Jusqu’au 21/07, à la Manufacture d’Avignon (84), Philippe Cyr propose Le poids des fourmis. Que faire lorsque les menaces semblent nous dépasser, dans un monde qui marche sur la tête ? À cette question, répond le texte à l’humour ravageur de David Paquet, dans une mise en scène sur fond de système scolaire en crise.

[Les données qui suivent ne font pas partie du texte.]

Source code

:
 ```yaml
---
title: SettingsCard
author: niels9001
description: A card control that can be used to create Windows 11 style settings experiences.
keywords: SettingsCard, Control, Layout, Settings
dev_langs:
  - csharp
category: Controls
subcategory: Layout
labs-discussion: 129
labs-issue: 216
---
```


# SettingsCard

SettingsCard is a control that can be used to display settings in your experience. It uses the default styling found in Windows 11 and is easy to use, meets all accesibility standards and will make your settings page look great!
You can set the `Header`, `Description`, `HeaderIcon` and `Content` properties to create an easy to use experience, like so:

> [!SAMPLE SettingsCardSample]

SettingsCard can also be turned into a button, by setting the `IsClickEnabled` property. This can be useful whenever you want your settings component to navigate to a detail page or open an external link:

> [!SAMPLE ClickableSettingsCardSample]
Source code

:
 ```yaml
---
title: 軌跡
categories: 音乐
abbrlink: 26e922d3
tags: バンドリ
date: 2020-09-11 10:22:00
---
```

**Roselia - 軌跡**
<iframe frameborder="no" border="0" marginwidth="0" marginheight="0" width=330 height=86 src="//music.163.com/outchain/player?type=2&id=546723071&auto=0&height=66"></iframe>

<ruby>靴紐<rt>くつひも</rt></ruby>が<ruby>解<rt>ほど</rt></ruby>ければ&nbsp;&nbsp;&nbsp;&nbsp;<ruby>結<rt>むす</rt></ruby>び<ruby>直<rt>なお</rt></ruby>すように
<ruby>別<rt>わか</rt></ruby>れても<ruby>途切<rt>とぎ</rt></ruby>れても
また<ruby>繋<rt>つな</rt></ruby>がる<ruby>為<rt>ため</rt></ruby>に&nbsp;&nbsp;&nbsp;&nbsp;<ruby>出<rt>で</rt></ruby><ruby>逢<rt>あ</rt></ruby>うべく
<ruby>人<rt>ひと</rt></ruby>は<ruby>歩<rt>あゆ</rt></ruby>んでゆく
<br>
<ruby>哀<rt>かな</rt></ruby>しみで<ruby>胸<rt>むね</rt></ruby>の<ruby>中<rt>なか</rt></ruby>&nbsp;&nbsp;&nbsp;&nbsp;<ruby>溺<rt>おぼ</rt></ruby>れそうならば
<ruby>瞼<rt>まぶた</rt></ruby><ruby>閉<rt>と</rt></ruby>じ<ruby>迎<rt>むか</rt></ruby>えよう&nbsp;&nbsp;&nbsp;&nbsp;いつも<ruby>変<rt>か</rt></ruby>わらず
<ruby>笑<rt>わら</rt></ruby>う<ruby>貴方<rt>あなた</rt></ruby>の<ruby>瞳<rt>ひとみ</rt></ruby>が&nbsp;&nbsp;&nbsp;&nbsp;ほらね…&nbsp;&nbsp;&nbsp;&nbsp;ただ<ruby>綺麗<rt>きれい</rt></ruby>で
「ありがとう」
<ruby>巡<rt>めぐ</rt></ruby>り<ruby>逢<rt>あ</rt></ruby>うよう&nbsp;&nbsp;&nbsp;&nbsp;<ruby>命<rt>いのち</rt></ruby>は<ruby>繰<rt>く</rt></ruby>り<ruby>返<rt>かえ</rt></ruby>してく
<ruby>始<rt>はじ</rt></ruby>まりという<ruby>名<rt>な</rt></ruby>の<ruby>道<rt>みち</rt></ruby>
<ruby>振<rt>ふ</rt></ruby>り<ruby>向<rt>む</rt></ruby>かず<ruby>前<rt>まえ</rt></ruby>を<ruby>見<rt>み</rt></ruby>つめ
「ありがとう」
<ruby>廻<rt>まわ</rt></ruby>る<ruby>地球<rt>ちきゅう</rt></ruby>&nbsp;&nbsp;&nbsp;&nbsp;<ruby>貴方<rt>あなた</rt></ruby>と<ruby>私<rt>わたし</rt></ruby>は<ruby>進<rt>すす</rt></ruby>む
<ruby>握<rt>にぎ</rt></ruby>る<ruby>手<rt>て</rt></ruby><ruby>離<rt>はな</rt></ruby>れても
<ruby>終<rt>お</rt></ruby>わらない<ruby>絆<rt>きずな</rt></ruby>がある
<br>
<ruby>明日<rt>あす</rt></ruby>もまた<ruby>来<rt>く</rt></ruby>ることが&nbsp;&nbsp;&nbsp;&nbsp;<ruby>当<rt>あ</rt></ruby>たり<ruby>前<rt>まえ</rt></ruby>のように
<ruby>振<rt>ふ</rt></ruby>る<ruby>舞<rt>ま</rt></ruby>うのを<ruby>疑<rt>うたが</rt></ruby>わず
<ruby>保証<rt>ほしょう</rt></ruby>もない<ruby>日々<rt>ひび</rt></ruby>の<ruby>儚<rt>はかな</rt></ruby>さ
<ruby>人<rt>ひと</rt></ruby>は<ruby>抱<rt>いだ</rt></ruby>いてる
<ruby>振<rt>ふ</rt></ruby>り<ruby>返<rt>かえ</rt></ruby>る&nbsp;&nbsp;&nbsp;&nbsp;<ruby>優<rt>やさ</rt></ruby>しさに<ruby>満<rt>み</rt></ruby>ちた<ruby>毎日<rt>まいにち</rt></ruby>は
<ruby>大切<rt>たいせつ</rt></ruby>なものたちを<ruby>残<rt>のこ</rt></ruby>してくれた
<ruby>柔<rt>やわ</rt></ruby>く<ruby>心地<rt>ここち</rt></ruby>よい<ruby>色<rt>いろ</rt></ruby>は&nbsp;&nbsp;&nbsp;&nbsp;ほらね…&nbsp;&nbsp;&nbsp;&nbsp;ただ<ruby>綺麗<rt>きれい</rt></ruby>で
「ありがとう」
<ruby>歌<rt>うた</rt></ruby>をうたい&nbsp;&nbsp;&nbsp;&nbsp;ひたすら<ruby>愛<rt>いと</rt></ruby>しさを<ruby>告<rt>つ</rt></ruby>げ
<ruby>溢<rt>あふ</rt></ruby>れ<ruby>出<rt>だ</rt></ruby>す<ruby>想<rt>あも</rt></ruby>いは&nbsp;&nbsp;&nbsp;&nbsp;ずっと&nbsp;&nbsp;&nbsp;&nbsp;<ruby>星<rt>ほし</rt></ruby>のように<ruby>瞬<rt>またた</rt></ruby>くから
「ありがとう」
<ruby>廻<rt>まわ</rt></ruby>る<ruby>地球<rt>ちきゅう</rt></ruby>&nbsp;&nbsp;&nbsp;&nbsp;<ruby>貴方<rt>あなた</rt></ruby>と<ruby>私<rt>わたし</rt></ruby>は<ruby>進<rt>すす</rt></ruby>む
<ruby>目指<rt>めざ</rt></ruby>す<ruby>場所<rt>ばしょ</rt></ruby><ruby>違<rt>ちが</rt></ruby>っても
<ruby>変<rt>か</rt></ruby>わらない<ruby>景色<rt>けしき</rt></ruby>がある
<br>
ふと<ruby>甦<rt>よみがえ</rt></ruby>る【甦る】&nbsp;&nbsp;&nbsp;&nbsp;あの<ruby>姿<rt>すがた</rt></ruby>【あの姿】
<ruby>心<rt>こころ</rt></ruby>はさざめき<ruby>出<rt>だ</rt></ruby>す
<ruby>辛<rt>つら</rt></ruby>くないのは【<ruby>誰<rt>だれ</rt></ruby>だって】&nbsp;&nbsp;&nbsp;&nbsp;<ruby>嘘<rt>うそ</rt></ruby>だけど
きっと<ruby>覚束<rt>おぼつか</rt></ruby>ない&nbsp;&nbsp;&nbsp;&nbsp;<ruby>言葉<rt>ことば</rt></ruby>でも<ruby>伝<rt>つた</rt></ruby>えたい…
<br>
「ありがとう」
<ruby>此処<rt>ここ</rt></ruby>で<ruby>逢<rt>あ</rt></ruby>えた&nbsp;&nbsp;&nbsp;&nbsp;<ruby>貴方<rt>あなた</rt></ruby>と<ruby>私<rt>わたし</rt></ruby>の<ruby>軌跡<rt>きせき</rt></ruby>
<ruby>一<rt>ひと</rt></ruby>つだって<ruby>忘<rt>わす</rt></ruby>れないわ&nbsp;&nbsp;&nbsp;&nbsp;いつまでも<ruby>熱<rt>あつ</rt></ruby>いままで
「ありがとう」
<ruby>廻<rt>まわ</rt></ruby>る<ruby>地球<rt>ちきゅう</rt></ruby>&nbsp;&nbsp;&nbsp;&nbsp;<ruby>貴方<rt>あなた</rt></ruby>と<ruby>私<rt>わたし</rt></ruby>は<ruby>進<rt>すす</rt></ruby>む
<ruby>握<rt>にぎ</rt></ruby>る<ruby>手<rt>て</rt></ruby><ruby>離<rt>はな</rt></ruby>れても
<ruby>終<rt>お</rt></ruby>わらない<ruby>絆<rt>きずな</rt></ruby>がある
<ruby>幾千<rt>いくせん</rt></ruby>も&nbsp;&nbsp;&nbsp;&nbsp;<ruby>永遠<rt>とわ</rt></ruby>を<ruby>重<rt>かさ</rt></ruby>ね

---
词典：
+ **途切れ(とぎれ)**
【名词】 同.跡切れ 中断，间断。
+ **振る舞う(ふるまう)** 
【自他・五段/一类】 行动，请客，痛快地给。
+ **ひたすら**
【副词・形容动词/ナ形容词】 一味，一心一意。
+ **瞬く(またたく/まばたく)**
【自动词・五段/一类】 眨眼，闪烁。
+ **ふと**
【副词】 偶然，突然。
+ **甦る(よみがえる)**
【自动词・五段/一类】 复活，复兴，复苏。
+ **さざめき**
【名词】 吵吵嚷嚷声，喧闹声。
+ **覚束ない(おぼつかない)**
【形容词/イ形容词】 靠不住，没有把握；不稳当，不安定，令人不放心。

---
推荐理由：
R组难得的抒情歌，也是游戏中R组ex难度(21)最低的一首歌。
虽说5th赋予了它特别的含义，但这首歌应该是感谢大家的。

Le directeur du collège annonce « la semaine du futur », comme on lancerait une campagne publicitaire, dans un décor style club Med. Affalé sur une chaise longue, bermuda et chemise hawaïenne, il propose des élections aux élèves. Seront-elles l’occasion pour Jeanne et Olivier de changer le cours des choses ? La jeune fille est en colère : la cantine offre des lasagnes sans fromage, les cours du bourrage de crâne et une publicité dans les toilettes vante shampoings et produits de beauté. « Fuck you ! Je suis déjà belle », s’écrie l’adolescente en vandalisant le panneau. Espérant désamorcer sa révolte par le canal de la « démocratie », le chef d’établissement lui propose de se faire élire au conseil étudiant. Olivier, lui, ne se remet pas d’un cauchemar, on lui offrait « la Terre morte » en cadeau d’anniversaire. Que faire quand la planète brûle et que le système capitaliste attise l’incendie ? Les adultes ne proposent aucune solution à son « éco-anxiété », sauf une libraire farfelue qui lui recommande l’Encyclopédie du savoir inutile. Il y trouve matière pour se présenter lui-aussi aux élections.
Les petits devenus des poids lourds
Jeanne en pasionaria et Olivier en doux rêveur s’affrontent à grand renfort de discours. Las, ils seront coiffés au poteau par une troisième candidate qui promet des pizzas gratuites à tous… Élections, trahisons, tel est l’amer constat. Il n’empêche, nos deux héros ouvrent les yeux et s’allient pour aller plus loin, l’union fait la force. « Le Poids des fourmis est un appel à la solidarité. L’entraide, c’est contagieux et ça mobilise. Réunir les petits, c’est devenir des poids lourds« , conclut David Paquet. L’auteur québécois n’y va pas par quatre chemins. Dans ce texte destiné aux collégiens et lycéens, il se pose en lanceur d’alerte et prône l’indignation. « Si l’on pense à Rosa Parks, Martin Luther King Jr., Emma Gonzalez ou Greta Thunberg, c’est ce désir d’avoir un impact sur la société qui est au cœur du Poids des fourmis ».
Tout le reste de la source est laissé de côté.